Retype all of the data exactly as given.

*** Records provided ***

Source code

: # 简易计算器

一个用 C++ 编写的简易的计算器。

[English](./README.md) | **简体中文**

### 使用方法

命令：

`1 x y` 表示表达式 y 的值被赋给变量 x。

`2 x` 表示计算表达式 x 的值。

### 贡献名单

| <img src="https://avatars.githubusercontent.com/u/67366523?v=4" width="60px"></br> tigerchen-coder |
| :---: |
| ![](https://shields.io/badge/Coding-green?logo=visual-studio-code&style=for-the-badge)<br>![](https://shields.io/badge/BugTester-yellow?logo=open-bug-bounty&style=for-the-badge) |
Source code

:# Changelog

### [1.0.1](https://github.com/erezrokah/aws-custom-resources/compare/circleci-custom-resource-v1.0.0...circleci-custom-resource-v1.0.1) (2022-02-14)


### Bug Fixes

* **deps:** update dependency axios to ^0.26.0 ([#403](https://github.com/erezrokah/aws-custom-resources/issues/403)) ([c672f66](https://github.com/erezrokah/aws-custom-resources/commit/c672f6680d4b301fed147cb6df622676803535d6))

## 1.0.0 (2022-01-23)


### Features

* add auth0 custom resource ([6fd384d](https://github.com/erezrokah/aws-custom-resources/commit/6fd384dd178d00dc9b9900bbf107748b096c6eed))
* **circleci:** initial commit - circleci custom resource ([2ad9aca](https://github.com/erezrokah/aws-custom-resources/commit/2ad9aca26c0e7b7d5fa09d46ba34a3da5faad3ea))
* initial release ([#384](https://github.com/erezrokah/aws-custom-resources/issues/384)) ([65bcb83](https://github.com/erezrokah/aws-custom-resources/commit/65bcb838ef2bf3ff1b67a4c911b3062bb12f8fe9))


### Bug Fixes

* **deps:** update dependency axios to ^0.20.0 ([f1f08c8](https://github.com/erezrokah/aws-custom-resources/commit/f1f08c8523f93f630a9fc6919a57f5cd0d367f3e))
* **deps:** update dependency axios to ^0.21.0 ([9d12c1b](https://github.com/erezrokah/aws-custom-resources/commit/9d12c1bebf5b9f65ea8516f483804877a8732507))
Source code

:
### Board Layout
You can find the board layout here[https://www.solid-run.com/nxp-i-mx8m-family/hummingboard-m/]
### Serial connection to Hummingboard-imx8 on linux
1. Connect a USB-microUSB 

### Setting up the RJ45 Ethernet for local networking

*** End of Records provided ***

- _Task result_:
Source code

: # 简易计算器

一个用 C++ 编写的简易的计算器。

[English](./README.md) | **简体中文**

### 使用方法

命令：

`1 x y` 表示表达式 y 的值被赋给变量 x。

`2 x` 表示计算表达式 x 的值。

### 贡献名单

| <img src="https://avatars.githubusercontent.com/u/67366523?v=4" width="60px"></br> tigerchen-coder |
| :---: |
| ![](https://shields.io/badge/Coding-green?logo=visual-studio-code&style=for-the-badge)<br>![](https://shields.io/badge/BugTester-yellow?logo=open-bug-bounty&style=for-the-badge) |
Source code

:# Changelog

### [1.0.1](https://github.com/erezrokah/aws-custom-resources/compare/circleci-custom-resource-v1.0.0...circleci-custom-resource-v1.0.1) (2022-02-14)


### Bug Fixes

* **deps:** update dependency axios to ^0.26.0 ([#403](https://github.com/erezrokah/aws-custom-resources/issues/403)) ([c672f66](https://github.com/erezrokah/aws-custom-resources/commit/c672f6680d4b301fed147cb6df622676803535d6))

## 1.0.0 (2022-01-23)


### Features

* add auth0 custom resource ([6fd384d](https://github.com/erezrokah/aws-custom-resources/commit/6fd384dd178d00dc9b9900bbf107748b096c6eed))
* **circleci:** initial commit - circleci custom resource ([2ad9aca](https://github.com/erezrokah/aws-custom-resources/commit/2ad9aca26c0e7b7d5fa09d46ba34a3da5faad3ea))
* initial release ([#384](https://github.com/erezrokah/aws-custom-resources/issues/384)) ([65bcb83](https://github.com/erezrokah/aws-custom-resources/commit/65bcb838ef2bf3ff1b67a4c911b3062bb12f8fe9))


### Bug Fixes

* **deps:** update dependency axios to ^0.20.0 ([f1f08c8](https://github.com/erezrokah/aws-custom-resources/commit/f1f08c8523f93f630a9fc6919a57f5cd0d367f3e))
* **deps:** update dependency axios to ^0.21.0 ([9d12c1b](https://github.com/erezrokah/aws-custom-resources/commit/9d12c1bebf5b9f65ea8516f483804877a8732507))
Source code

:
### Board Layout
You can find the board layout here[https://www.solid-run.com/nxp-i-mx8m-family/hummingboard-m/]
### Serial connection to Hummingboard-imx8 on linux
1. Connect a USB-microUSB 

### Setting up the RJ45 Ethernet for local networking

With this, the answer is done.